[RECORDS SHOWN]
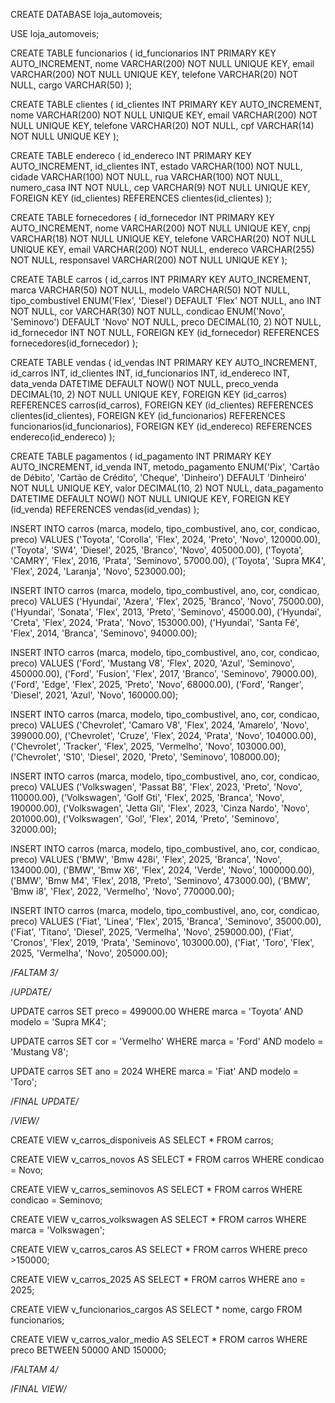 CREATE DATABASE loja_automoveis;

USE loja_automoveis;

CREATE TABLE funcionarios (
id_funcionarios INT PRIMARY KEY AUTO_INCREMENT,
nome VARCHAR(200) NOT NULL UNIQUE KEY,
email VARCHAR(200) NOT NULL UNIQUE KEY,
telefone VARCHAR(20) NOT NULL,
cargo VARCHAR(50)
);

CREATE TABLE clientes (
id_clientes INT PRIMARY KEY AUTO_INCREMENT,
nome VARCHAR(200) NOT NULL UNIQUE KEY,
email VARCHAR(200) NOT NULL UNIQUE KEY,
telefone VARCHAR(20) NOT NULL,
cpf VARCHAR(14) NOT NULL UNIQUE KEY
);

CREATE TABLE endereco (
id_endereco INT PRIMARY KEY AUTO_INCREMENT,
id_clientes INT,
estado VARCHAR(100)  NOT NULL,
cidade VARCHAR(100)  NOT NULL,
rua VARCHAR(100)  NOT NULL,
numero_casa INT  NOT NULL,
cep VARCHAR(9) NOT NULL UNIQUE KEY,
FOREIGN KEY (id_clientes) REFERENCES clientes(id_clientes)
);

CREATE TABLE fornecedores (
id_fornecedor INT PRIMARY KEY AUTO_INCREMENT,
nome VARCHAR(200) NOT NULL UNIQUE KEY,
cnpj VARCHAR(18) NOT NULL UNIQUE KEY,
telefone VARCHAR(20) NOT NULL UNIQUE KEY,
email VARCHAR(200) NOT NULL,
endereco VARCHAR(255)  NOT NULL,
responsavel VARCHAR(200)  NOT NULL UNIQUE KEY
);

CREATE TABLE carros (
id_carros INT PRIMARY KEY AUTO_INCREMENT,
marca VARCHAR(50)  NOT NULL,
modelo VARCHAR(50)  NOT NULL,
tipo_combustivel ENUM('Flex', 'Diesel') DEFAULT 'Flex' NOT NULL,
ano INT  NOT NULL,
cor VARCHAR(30)  NOT NULL,
condicao ENUM('Novo', 'Seminovo') DEFAULT 'Novo' NOT NULL,
preco DECIMAL(10, 2)  NOT NULL,
id_fornecedor INT NOT NULL,
FOREIGN KEY (id_fornecedor) REFERENCES fornecedores(id_fornecedor)
);

CREATE TABLE vendas (
id_vendas INT PRIMARY KEY AUTO_INCREMENT,
id_carros INT,
id_clientes INT,
id_funcionarios INT,
id_endereco INT,
data_venda DATETIME DEFAULT NOW() NOT NULL,
preco_venda DECIMAL(10, 2)  NOT NULL UNIQUE KEY,
FOREIGN KEY (id_carros) REFERENCES carros(id_carros),
FOREIGN KEY (id_clientes) REFERENCES clientes(id_clientes),
FOREIGN KEY (id_funcionarios) REFERENCES funcionarios(id_funcionarios),
FOREIGN KEY (id_endereco) REFERENCES endereco(id_endereco)
);

CREATE TABLE pagamentos (
id_pagamento INT PRIMARY KEY AUTO_INCREMENT,
id_venda INT,
metodo_pagamento ENUM('Pix', 'Cartão de Débito', 'Cartão de Crédito', 'Cheque', 'Dinheiro') DEFAULT 'Dinheiro' NOT NULL UNIQUE KEY,
valor DECIMAL(10, 2) NOT NULL,
data_pagamento DATETIME DEFAULT NOW() NOT NULL UNIQUE KEY,
FOREIGN KEY (id_venda) REFERENCES vendas(id_vendas)
);

INSERT INTO carros (marca, modelo, tipo_combustivel, ano, cor, condicao, preco) VALUES
('Toyota', 'Corolla', 'Flex', 2024, 'Preto', 'Novo', 120000.00),
('Toyota', 'SW4', 'Diesel', 2025, 'Branco', 'Novo', 405000.00),
('Toyota', 'CAMRY', 'Flex', 2016, 'Prata', 'Seminovo', 57000.00),
('Toyota', 'Supra MK4', 'Flex', 2024, 'Laranja', 'Novo', 523000.00);

INSERT INTO carros (marca, modelo, tipo_combustivel, ano, cor, condicao, preco) VALUES
('Hyundai', 'Azera', 'Flex', 2025, 'Branco', 'Novo', 75000.00),
('Hyundai', 'Sonata', 'Flex', 2013, 'Preto', 'Seminovo', 45000.00),
('Hyundai', 'Creta', 'Flex', 2024, 'Prata', 'Novo', 153000.00),
('Hyundai', 'Santa Fé', 'Flex', 2014, 'Branca', 'Seminovo', 94000.00);

INSERT INTO carros (marca, modelo, tipo_combustivel, ano, cor, condicao, preco) VALUES
('Ford', 'Mustang V8', 'Flex', 2020, 'Azul', 'Seminovo', 450000.00),
('Ford', 'Fusion', 'Flex', 2017, 'Branco', 'Seminovo', 79000.00),
('Ford', 'Edge', 'Flex', 2025, 'Preto', 'Novo', 68000.00),
('Ford', 'Ranger', 'Diesel', 2021, 'Azul', 'Novo', 160000.00);

INSERT INTO carros (marca, modelo, tipo_combustivel, ano, cor, condicao, preco) VALUES
('Chevrolet', 'Camaro V8', 'Flex', 2024, 'Amarelo', 'Novo', 399000.00),
('Chevrolet', 'Cruze', 'Flex', 2024, 'Prata', 'Novo', 104000.00),
('Chevrolet', 'Tracker', 'Flex', 2025, 'Vermelho', 'Novo', 103000.00),
('Chevrolet', 'S10', 'Diesel', 2020, 'Preto', 'Seminovo', 108000.00);

INSERT INTO carros (marca, modelo, tipo_combustivel, ano, cor, condicao, preco) VALUES
('Volkswagen', 'Passat B8', 'Flex', 2023, 'Preto', 'Novo', 110000.00),
('Volkswagen', 'Golf Gti', 'Flex', 2025, 'Branca', 'Novo', 190000.00),
('Volkswagen', 'Jetta Gli', 'Flex', 2023, 'Cinza Nardo', 'Novo', 201000.00),
('Volkswagen', 'Gol', 'Flex', 2014, 'Preto', 'Seminovo', 32000.00);

INSERT INTO carros (marca, modelo, tipo_combustivel, ano, cor, condicao, preco) VALUES
('BMW', 'Bmw 428i', 'Flex', 2025, 'Branca', 'Novo', 134000.00),
('BMW', 'Bmw X6', 'Flex', 2024, 'Verde', 'Novo', 1000000.00),
('BMW', 'Bmw M4', 'Flex', 2018, 'Preto', 'Seminovo', 473000.00),
('BMW', 'Bmw i8', 'Flex', 2022, 'Vermelho', 'Novo', 770000.00);

INSERT INTO carros (marca, modelo, tipo_combustivel, ano, cor, condicao, preco) VALUES
('Fiat', 'Linea', 'Flex', 2015, 'Branca', 'Seminovo', 35000.00),
('Fiat', 'Titano', 'Diesel', 2025, 'Vermelha', 'Novo', 259000.00),
('Fiat', 'Cronos', 'Flex', 2019, 'Prata', 'Seminovo', 103000.00),
('Fiat', 'Toro', 'Flex', 2025, 'Vermelha', 'Novo', 205000.00);


/*FALTAM 3/*

/*UPDATE/*

UPDATE carros
SET preco = 499000.00
WHERE marca = 'Toyota' AND modelo = 'Supra MK4';

UPDATE carros
SET cor = 'Vermelho'
WHERE marca = 'Ford' AND modelo = 'Mustang V8';

UPDATE carros
SET ano = 2024
WHERE marca = 'Fiat' AND modelo = 'Toro';

/*FINAL UPDATE/*

/*VIEW/*

CREATE VIEW v_carros_disponiveis AS
SELECT * FROM carros;

CREATE VIEW v_carros_novos AS
SELECT * FROM carros
WHERE condicao = Novo;

CREATE VIEW v_carros_seminovos AS
SELECT * FROM carros
WHERE condicao = Seminovo;

CREATE VIEW v_carros_volkswagen AS
SELECT * FROM carros
WHERE marca = 'Volkswagen';

CREATE VIEW v_carros_caros AS
SELECT * FROM carros
WHERE preco >150000;

CREATE VIEW v_carros_2025 AS
SELECT * FROM carros
WHERE ano = 2025;

CREATE VIEW v_funcionarios_cargos AS
SELECT * nome, cargo FROM funcionarios;

CREATE VIEW v_carros_valor_medio AS
SELECT * FROM carros 
WHERE preco BETWEEN 50000 AND 150000;

/*FALTAM 4/*

/*FINAL VIEW/*

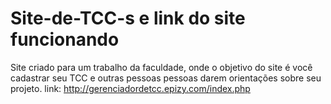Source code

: # Site-de-TCC-s e link do site funcionando
Site criado para um trabalho da faculdade, onde o objetivo do site é você cadastrar seu TCC e outras pessoas pessoas darem orientações sobre seu projeto.
link:  http://gerenciadordetcc.epizy.com/index.php
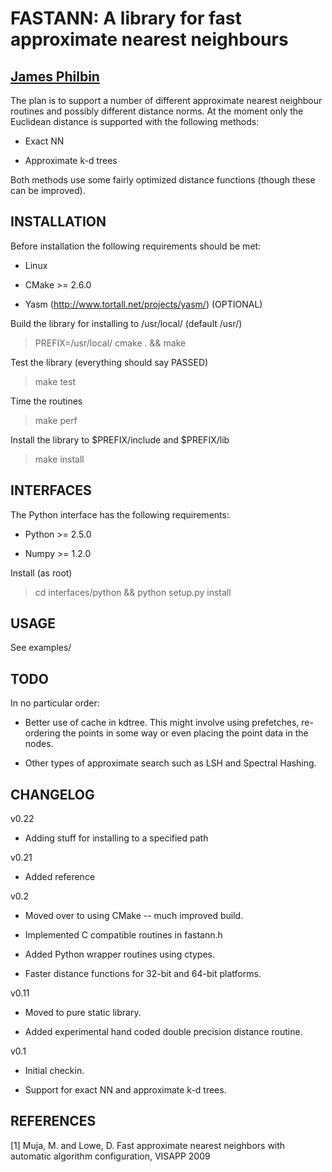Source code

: 
# FASTANN: A library for fast approximate nearest neighbours

## [James Philbin](philbinj@gmail.com)

The plan is to support a number of different approximate nearest
neighbour routines and possibly different distance norms. At the
moment only the Euclidean distance is supported with the following
methods:

- Exact NN

- Approximate k-d trees

Both methods use some fairly optimized distance functions (though
these can be improved).


## INSTALLATION                                                     

Before installation the following requirements should be met:

- Linux

- CMake >= 2.6.0

- Yasm (http://www.tortall.net/projects/yasm/) (OPTIONAL)


Build the library for installing to /usr/local/ (default /usr/)

> PREFIX=/usr/local/ cmake . && make

Test the library (everything should say PASSED)

> make test

Time the routines

> make perf

Install the library to $PREFIX/include and $PREFIX/lib

> make install


## INTERFACES

The Python interface has the following requirements:

- Python >= 2.5.0

- Numpy >= 1.2.0

Install (as root)

> cd interfaces/python && python setup.py install


## USAGE                                                             

See examples/


## TODO

In no particular order:

- Better use of cache in kdtree. This might involve using prefetches,
  re-ordering the points in some way or even placing the point data in
  the nodes.

- Other types of approximate search such as LSH and Spectral Hashing.


## CHANGELOG

v0.22

- Adding stuff for installing to a specified path

v0.21

- Added reference

v0.2

- Moved over to using CMake -- much improved build.

- Implemented C compatible routines in fastann.h

- Added Python wrapper routines using ctypes.

- Faster distance functions for 32-bit and 64-bit platforms.

v0.11

- Moved to pure static library.

- Added experimental hand coded double precision distance 
    routine.

v0.1

- Initial checkin.

- Support for exact NN and approximate k-d trees.


## REFERENCES

[1] Muja, M. and Lowe, D.
    Fast approximate nearest neighbors with automatic algorithm 
    configuration, VISAPP 2009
[/RECORDS SHOWN]
* [WHAT THE TASK ASKS]: Wherever a line of the records above contains the string "functions", copy that line out.

* [RESULT OF THIS EXERCISE]:
Both methods use some fairly optimized distance functions (though
- Faster distance functions for 32-bit and 64-bit platforms.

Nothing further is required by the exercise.